A disturbing factor that further inflames social tensions and turns communities into cultural tinder boxes is our polarized political culture, especially by what social scientists call negative polarization. This occurs when political partisans become impassioned not by what they believe in, but by what they adamantly reject, what they hate. It leads to an erosion of the normal tendency to reach out to others in a basically empathic fashion.

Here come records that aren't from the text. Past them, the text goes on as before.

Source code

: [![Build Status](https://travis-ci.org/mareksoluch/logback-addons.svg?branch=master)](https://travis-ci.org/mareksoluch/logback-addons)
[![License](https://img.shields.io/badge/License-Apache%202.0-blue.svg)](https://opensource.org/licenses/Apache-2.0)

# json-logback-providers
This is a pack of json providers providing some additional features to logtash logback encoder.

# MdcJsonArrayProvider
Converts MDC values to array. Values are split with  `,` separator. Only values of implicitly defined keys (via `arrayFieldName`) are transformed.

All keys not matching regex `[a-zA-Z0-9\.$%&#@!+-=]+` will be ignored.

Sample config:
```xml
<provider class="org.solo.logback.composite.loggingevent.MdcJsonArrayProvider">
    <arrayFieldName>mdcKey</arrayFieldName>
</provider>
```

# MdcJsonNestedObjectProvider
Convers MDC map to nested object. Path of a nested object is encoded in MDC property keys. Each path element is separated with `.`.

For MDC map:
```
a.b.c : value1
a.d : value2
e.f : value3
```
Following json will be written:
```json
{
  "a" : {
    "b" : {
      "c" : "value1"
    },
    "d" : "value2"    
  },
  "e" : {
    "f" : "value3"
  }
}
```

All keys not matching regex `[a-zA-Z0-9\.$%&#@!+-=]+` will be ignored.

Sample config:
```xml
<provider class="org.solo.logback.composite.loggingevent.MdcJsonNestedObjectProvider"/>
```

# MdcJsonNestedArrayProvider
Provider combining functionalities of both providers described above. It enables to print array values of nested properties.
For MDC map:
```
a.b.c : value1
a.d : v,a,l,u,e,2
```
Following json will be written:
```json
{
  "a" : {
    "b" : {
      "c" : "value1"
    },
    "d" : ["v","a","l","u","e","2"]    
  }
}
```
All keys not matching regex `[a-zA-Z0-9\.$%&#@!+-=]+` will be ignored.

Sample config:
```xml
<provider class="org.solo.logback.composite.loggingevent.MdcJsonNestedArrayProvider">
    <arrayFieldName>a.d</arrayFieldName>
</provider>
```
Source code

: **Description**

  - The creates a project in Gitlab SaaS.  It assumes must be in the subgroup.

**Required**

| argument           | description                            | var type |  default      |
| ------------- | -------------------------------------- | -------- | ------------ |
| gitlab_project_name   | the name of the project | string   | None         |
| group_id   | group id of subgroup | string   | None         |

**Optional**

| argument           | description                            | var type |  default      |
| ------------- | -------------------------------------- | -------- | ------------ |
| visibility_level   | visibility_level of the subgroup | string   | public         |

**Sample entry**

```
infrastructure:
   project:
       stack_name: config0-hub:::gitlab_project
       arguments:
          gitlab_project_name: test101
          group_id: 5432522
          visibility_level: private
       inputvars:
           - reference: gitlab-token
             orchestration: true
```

Instead, a hyper-tribal attitude is promoted towards those “others” who are identified as the cause of socioeconomic woes. Once one assumes such a psychological stance, the dehumanization of the other is but a brief step forward. For instance, in a series of intriguing investigations on the psychological attributes made about the out-group membership by the dominant social in-group, social scientists found that nuanced emotional reactions were perceived to exist only within the dominant in-group, and not to be part of the out-group members’ emotional experience. The “other,” that is to say, was seen as less than fully human. This subtle debasing of perceived outsiders, coupled with an intense in-group affiliation, has the effect of suffocating in-group members’ individual ethical considerations. It’s one pathway that leads normally ethical individuals to commit heinous acts.
In this era of intense economic and cultural change, politicians frequently employ the tactics of negative polarization, together with the dehumanization of rival groups, for political gain. And with the power of social media and 24/7 cable news, political messaging becomes powerfully weaponized. A florid exemplar is when then-President Trump doggedly referred to Covid-19 as the “China virus” to his supporters. The aftereffect was predictable: a wave of hate and attacks on Chinese immigrant communities.
References
Leyens, J-P., Cortes, C., Demoulin, S., Dovido, J.F., Fiske, S., Gaunt, R., Paladino, M-P., Rodriguez-Perez, A., Rodriguez-Torres, R., Vaes, J. (2003). Emotional prejudice, essentialism and nationalism. European Journal of Social Psychology, 33, 703-717.
A Police Guide to Hate Crime: https://www.ojp.gov/pdffiles1/bja/162304.pdf
Farrell, A., & Lockwood, S. (2022). Addressing Hate Crime in the 21st Century: Trends, Threats, and Opportunities for Intervention. Annual Review of Criminology, 6.